I have multiple GPUs on a node in my cluster and am trying to run some benchmarks on the system. However, since my department is in research and has a job system set up, I can only take one GPU offline to test until I are sure I know what I are doing. My problem is trying to set up the mpirun command to specify a single GPU. I understand how to use mpirun to run programs on specific processors on different nodes, but the GPUs show up as devices and not processors. How do I set up my mpirun command to use a specific GPU, or is that even possible?
mpirun doesn’t handle allocating GPUs. You can define it as a resource though and schedule based on that. The GPU itself is chosen from within the application and mpi doesn’t have any control over that. What is usually done is to set the GPUs in exclusive mode and not choose the GPU explicitly from within the application. That way you get the first free GPU. If you want to pick a specific GPU you can allocate one instance per node and choose the GPU explicitly from there (again, setting it in exclusive mode and getting the first available one is the preferred way)
I’m trying to run the HPL benchmark in a system with CPUs and GPUs, so is that specified in the HPL installations?
If you are using the NVIDIA code, it does an internal assignment so that each MPI rank is using a different GPU.
You just need to use a number of MPI processes equal to the number of GPUs you want to use.
So is it possible to choose a specific GPU that gets used? I have 6 right now, but the first 4 do scheduling for CPUs, so I would like to specify the 5th and 6th only until I figure out how to use HPL with GPUs and CPUs.

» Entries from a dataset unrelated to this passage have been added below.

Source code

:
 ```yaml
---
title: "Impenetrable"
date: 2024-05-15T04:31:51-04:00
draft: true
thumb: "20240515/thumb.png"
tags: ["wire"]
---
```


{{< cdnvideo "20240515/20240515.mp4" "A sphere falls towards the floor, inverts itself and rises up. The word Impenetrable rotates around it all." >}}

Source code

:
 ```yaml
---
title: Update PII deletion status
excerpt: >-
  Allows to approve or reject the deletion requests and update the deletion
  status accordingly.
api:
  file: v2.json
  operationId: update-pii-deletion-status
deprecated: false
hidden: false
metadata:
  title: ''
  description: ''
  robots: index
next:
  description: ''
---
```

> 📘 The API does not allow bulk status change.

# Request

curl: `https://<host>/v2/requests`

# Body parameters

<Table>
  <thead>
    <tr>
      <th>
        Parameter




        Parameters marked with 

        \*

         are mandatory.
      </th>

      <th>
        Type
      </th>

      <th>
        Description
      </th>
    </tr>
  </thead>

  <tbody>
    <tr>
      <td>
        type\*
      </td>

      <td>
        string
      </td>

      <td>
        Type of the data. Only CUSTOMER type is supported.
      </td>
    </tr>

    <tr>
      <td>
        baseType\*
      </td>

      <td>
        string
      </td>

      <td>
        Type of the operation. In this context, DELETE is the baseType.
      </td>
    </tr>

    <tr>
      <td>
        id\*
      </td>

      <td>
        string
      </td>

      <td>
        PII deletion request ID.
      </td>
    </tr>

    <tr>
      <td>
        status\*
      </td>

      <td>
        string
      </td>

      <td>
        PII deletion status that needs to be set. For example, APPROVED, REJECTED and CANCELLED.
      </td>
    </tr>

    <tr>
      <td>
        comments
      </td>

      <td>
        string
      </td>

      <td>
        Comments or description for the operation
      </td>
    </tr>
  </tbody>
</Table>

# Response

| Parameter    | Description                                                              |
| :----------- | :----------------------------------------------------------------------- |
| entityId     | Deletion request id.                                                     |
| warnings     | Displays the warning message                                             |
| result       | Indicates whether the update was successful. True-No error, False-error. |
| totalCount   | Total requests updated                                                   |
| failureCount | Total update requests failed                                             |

You could use the CUDA_VISIBLE_DEVICES variable:
Specific GPUs can be made invisible with the CUDA_VISIBLE_DEVICES environment
variable. Visible devices should be included as a comma-separated list in
terms of the system-wide list of devices. For example, to use only devices 0
and 2 from the system-wide list of devices, set CUDA_VISIBLE_DEVICES equal to
“0,2” before launching the application. The application will then enumerate
these devices as device 0 and device 1.